• _Task directions_: Two lines mark the range in the entries below: the one holding "2: Scale \&" and the one holding "digital government transformation". Set down those two and all lines between them, exactly.

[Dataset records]

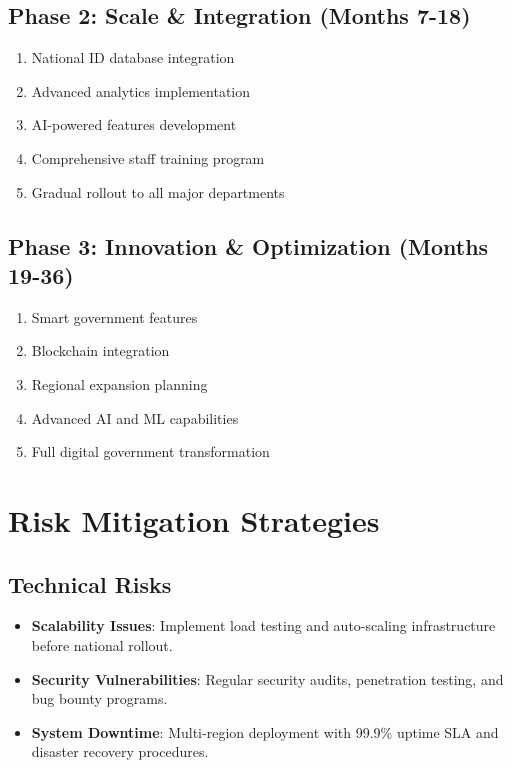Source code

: \documentclass[12pt,a4paper]{article}
\begin{document}
\subsection{Phase 2: Scale \& Integration (Months 7-18)}
\begin{enumerate}[leftmargin=*]
    \item National ID database integration
    \item Advanced analytics implementation
    \item AI-powered features development
    \item Comprehensive staff training program
    \item Gradual rollout to all major departments
\end{enumerate}

\subsection{Phase 3: Innovation \& Optimization (Months 19-36)}
\begin{enumerate}[leftmargin=*]
    \item Smart government features
    \item Blockchain integration
    \item Regional expansion planning
    \item Advanced AI and ML capabilities
    \item Full digital government transformation
\end{enumerate}

\section{Risk Mitigation Strategies}

\subsection{Technical Risks}
\begin{itemize}[leftmargin=*]
    \item \textbf{Scalability Issues}: Implement load testing and auto-scaling infrastructure before national rollout.
    \item \textbf{Security Vulnerabilities}: Regular security audits, penetration testing, and bug bounty programs.
    \item \textbf{System Downtime}: Multi-region deployment with 99.9\% uptime SLA and disaster recovery procedures.
\end{itemize}
\end{document}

• _Task answer_:
\subsection{Phase 2: Scale \& Integration (Months 7-18)}
\begin{enumerate}[leftmargin=*]
    \item National ID database integration
    \item Advanced analytics implementation
    \item AI-powered features development
    \item Comprehensive staff training program
    \item Gradual rollout to all major departments
\end{enumerate}

\subsection{Phase 3: Innovation \& Optimization (Months 19-36)}
\begin{enumerate}[leftmargin=*]
    \item Smart government features
    \item Blockchain integration
    \item Regional expansion planning
    \item Advanced AI and ML capabilities
    \item Full digital government transformation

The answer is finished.